- **BRIEF**
Your task is to transcribe all of the records exactly and leave out the pictures.
[DATA FOR THIS TASK Boundary: Start]
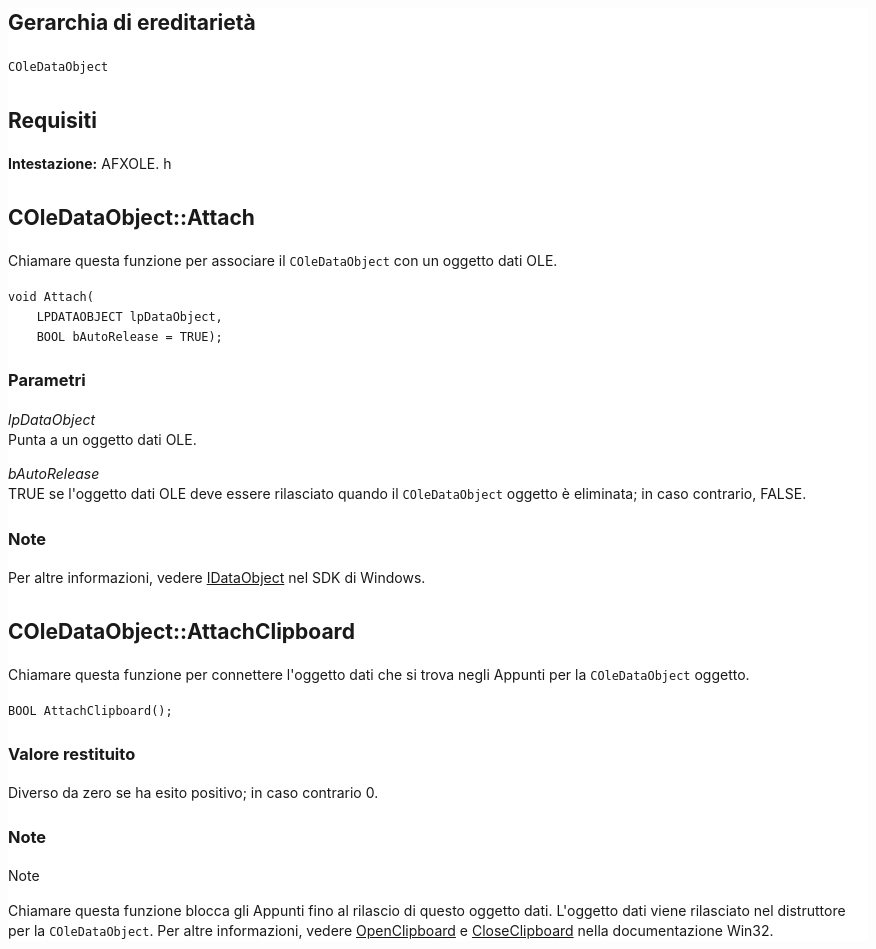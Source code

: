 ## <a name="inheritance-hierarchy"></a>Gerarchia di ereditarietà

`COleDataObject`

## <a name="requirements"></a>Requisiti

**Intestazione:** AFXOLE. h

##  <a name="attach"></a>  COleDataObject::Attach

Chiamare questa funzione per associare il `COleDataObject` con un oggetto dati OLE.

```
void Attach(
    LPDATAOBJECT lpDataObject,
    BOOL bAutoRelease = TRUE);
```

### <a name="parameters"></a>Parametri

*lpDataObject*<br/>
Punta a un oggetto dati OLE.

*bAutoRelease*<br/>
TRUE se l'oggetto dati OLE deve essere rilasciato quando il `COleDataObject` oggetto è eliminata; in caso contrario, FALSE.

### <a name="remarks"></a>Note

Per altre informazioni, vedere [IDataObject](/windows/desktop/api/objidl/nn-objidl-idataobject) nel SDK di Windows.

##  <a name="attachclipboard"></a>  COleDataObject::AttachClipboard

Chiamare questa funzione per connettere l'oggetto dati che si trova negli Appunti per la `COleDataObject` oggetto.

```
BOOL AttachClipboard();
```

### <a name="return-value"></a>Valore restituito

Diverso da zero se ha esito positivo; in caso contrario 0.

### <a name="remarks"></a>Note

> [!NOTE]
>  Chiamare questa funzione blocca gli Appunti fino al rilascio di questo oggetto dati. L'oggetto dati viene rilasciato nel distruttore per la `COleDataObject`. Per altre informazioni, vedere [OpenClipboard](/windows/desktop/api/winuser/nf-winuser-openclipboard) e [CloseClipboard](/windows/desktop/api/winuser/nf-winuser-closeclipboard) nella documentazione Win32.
[DATA FOR THIS TASK Boundary: End]
- **RESULT**
Source code

: ## <a name="inheritance-hierarchy"></a>Gerarchia di ereditarietà

`COleDataObject`

## <a name="requirements"></a>Requisiti

**Intestazione:** AFXOLE. h

##  <a name="attach"></a>  COleDataObject::Attach

Chiamare questa funzione per associare il `COleDataObject` con un oggetto dati OLE.

```
void Attach(
    LPDATAOBJECT lpDataObject,
    BOOL bAutoRelease = TRUE);
```

### <a name="parameters"></a>Parametri

*lpDataObject*<br/>
Punta a un oggetto dati OLE.

*bAutoRelease*<br/>
TRUE se l'oggetto dati OLE deve essere rilasciato quando il `COleDataObject` oggetto è eliminata; in caso contrario, FALSE.

### <a name="remarks"></a>Note

Per altre informazioni, vedere [IDataObject](/windows/desktop/api/objidl/nn-objidl-idataobject) nel SDK di Windows.

##  <a name="attachclipboard"></a>  COleDataObject::AttachClipboard

Chiamare questa funzione per connettere l'oggetto dati che si trova negli Appunti per la `COleDataObject` oggetto.

```
BOOL AttachClipboard();
```

### <a name="return-value"></a>Valore restituito

Diverso da zero se ha esito positivo; in caso contrario 0.

### <a name="remarks"></a>Note

> [!NOTE]
>  Chiamare questa funzione blocca gli Appunti fino al rilascio di questo oggetto dati. L'oggetto dati viene rilasciato nel distruttore per la `COleDataObject`. Per altre informazioni, vedere [OpenClipboard](/windows/desktop/api/winuser/nf-winuser-openclipboard) e [CloseClipboard](/windows/desktop/api/winuser/nf-winuser-closeclipboard) nella documentazione Win32.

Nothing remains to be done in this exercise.